Practice identifying the parts of a cybersecurity incident response plan, making response decisions, and improving procedures after an incident.
Read each scenario carefully. Answer in complete sentences and show your reasoning where appropriate.
Planning, documenting, and improving a response to cyber incidents
Computer Science - Grade 9-12
- 1
List the six common phases of a cybersecurity incident response plan and briefly explain the purpose of each phase.
- 2
A student reports that a school laptop suddenly displays a message demanding payment to unlock files. Which incident response phase begins first after the report, and what should the response team do during that phase?
- 3
Explain the difference between containment and eradication in an incident response plan.
- 4
A company detects that one employee account is sending suspicious emails to hundreds of contacts. Write two immediate containment actions the company should take.
- 5
Read the event log summary: 8:05 a.m. login from the employee's city, 8:10 a.m. failed login attempts from another country, 8:12 a.m. successful login from that country, 8:15 a.m. password changed, 8:18 a.m. mass email sent.

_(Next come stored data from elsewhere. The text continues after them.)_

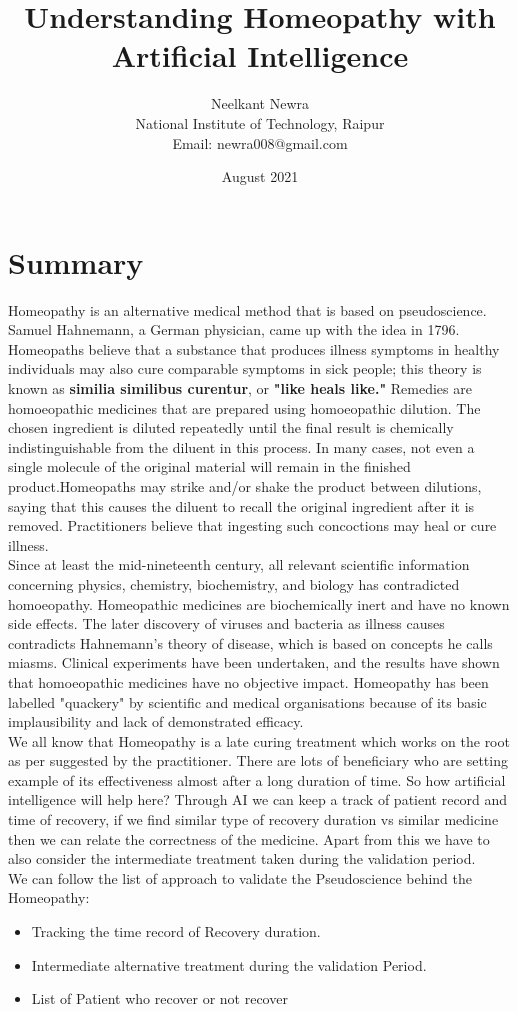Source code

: \documentclass{article}
\title{\textbf{Understanding Homeopathy with Artificial Intelligence}}
\author{Neelkant Newra \\ National Institute of Technology, Raipur \\ Email: newra008@gmail.com}
\date{August 2021}
\begin{document}
\maketitle
\section*{Summary}

Homeopathy is an alternative medical method that is based on pseudoscience. Samuel Hahnemann, a German physician, came up with the idea in 1796. Homeopaths believe that a substance that produces illness symptoms in healthy individuals may also cure comparable symptoms in sick people; this theory is known as \textbf{similia similibus curentur}, or \textbf{"like heals like."} Remedies are homoeopathic medicines that are prepared using homoeopathic dilution. The chosen ingredient is diluted repeatedly until the final result is chemically indistinguishable from the diluent in this process. In many cases, not even a single molecule of the original material will remain in the finished product.Homeopaths may strike and/or shake the product between dilutions, saying that this causes the diluent to recall the original ingredient after it is removed. Practitioners believe that ingesting such concoctions may heal or cure illness.\\


Since at least the mid-nineteenth century, all relevant scientific information concerning physics, chemistry, biochemistry, and biology has contradicted homoeopathy. Homeopathic medicines are biochemically inert and have no known side effects. The later discovery of viruses and bacteria as illness causes contradicts Hahnemann's theory of disease, which is based on concepts he calls miasms. Clinical experiments have been undertaken, and the results have shown that homoeopathic medicines have no objective impact. Homeopathy has been labelled "quackery" by scientific and medical organisations because of its basic implausibility and lack of demonstrated efficacy. \\


We all know that Homeopathy is a late curing treatment which works on the root as per suggested by the practitioner. There are lots of beneficiary who are setting example of its effectiveness almost after a long duration of time. So how artificial intelligence will help here?  Through AI we can keep a track of patient record and time of recovery, if we find similar type of recovery duration vs similar medicine then we can relate the correctness of the medicine. Apart from this we have to also consider the intermediate treatment taken during the validation period. \\

We can follow the list of approach to validate the Pseudoscience behind the Homeopathy:

\begin{itemize}
	\item Tracking the time record of Recovery duration.
	\item Intermediate alternative treatment during the validation Period.
	\item List of Patient who recover or not recover
\end{itemize}
\end{document}
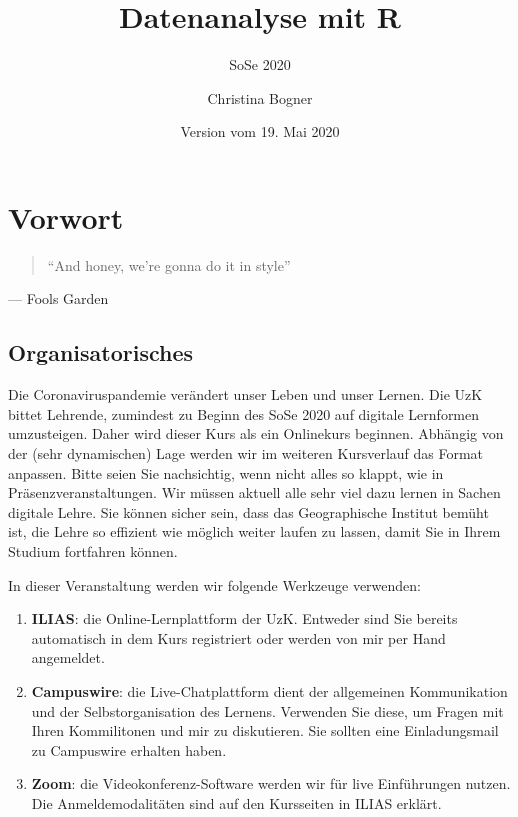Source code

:\documentclass[]{book}
\title{Datenanalyse mit R}
\subtitle{SoSe 2020}
\author{Christina Bogner}
\date{Version vom 19. Mai 2020}
\providecommand{\tightlist}{%
  \setlength{\itemsep}{0pt}\setlength{\parskip}{0pt}}
\newenvironment{rmdinfo}{
  \definecolor{info}{rgb}{0.94, 0.97, 1.0}  %
  \color{black}
  \begin{mdframed}[backgroundcolor = info]}
 {\end{mdframed}}
\begin{document}
\maketitle

{
\setcounter{tocdepth}{1}
\tableofcontents
}
\hypertarget{vorwort}{%
\chapter{Vorwort}\label{vorwort}}

\begin{quote}
``And honey, we're gonna do it in style''
\end{quote}

\hfill --- Fools Garden

\hypertarget{organisatorisches}{%
\section{Organisatorisches}\label{organisatorisches}}

\begin{rmdinfo}
Die Coronaviruspandemie verändert unser Leben und unser Lernen. Die UzK
bittet Lehrende, zumindest zu Beginn des SoSe 2020 auf digitale
Lernformen umzusteigen. Daher wird dieser Kurs als ein Onlinekurs
beginnen. Abhängig von der (sehr dynamischen) Lage werden wir im
weiteren Kursverlauf das Format anpassen. Bitte seien Sie nachsichtig,
wenn nicht alles so klappt, wie in Präsenzveranstaltungen. Wir müssen
aktuell alle sehr viel dazu lernen in Sachen digitale Lehre. Sie können
sicher sein, dass das Geographische Institut bemüht ist, die Lehre so
effizient wie möglich weiter laufen zu lassen, damit Sie in Ihrem
Studium fortfahren können.
\end{rmdinfo}

In dieser Veranstaltung werden wir folgende Werkzeuge verwenden:

\begin{enumerate}
\def\labelenumi{\arabic{enumi}.}
\tightlist
\item
  \textbf{ILIAS}: die Online-Lernplattform der UzK. Entweder sind Sie bereits automatisch in dem Kurs registriert oder werden von mir per Hand angemeldet.
\item
  \textbf{Campuswire}: die Live-Chatplattform dient der allgemeinen Kommunikation und der Selbstorganisation des Lernens. Verwenden Sie diese, um Fragen mit Ihren Kommilitonen und mir zu diskutieren. Sie sollten eine Einladungsmail zu Campuswire erhalten haben.
\item
  \textbf{Zoom}: die Videokonferenz-Software werden wir für live Einführungen nutzen. Die Anmeldemodalitäten sind auf den Kursseiten in ILIAS erklärt.
\end{enumerate}
\end{document}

Identify the most likely incident and explain your evidence.
- 6
Why should an incident response plan define roles such as incident commander, technical lead, communications lead, and legal or compliance contact?
- 7
A school server may have been hacked. Write three pieces of information that should be included in the first incident ticket or report.
- 8
Choose the better communication message for students and explain why it is better. Message A: There was a huge hack and everything may be unsafe. Message B: We are investigating a security issue affecting the student portal. Please do not reset passwords until further notice, and we will provide an update by 3:00 p.m.
- 9
During an incident, why is it important to preserve evidence before wiping a computer or reinstalling software?
- 10
A web application was attacked through an unpatched vulnerability. Give one eradication action and one recovery action for this incident.
- 11
The table shows possible incidents: phishing email, lost phone with school email access, malware on a lab computer, and leaked database password. For each incident, name one containment action.
- 12
Explain what a severity level is in an incident response plan. Give an example of a low-severity incident and a high-severity incident.
- 13
A backup is available after a ransomware attack, but it was last made three weeks ago. What should the response team check before restoring from the backup?
- 14
Create a short checklist of five actions that should be completed during the preparation phase of an incident response plan.
- 15
After a data breach, the team holds a lessons learned meeting. Write three questions the team should ask and explain how the answers can improve the incident response plan.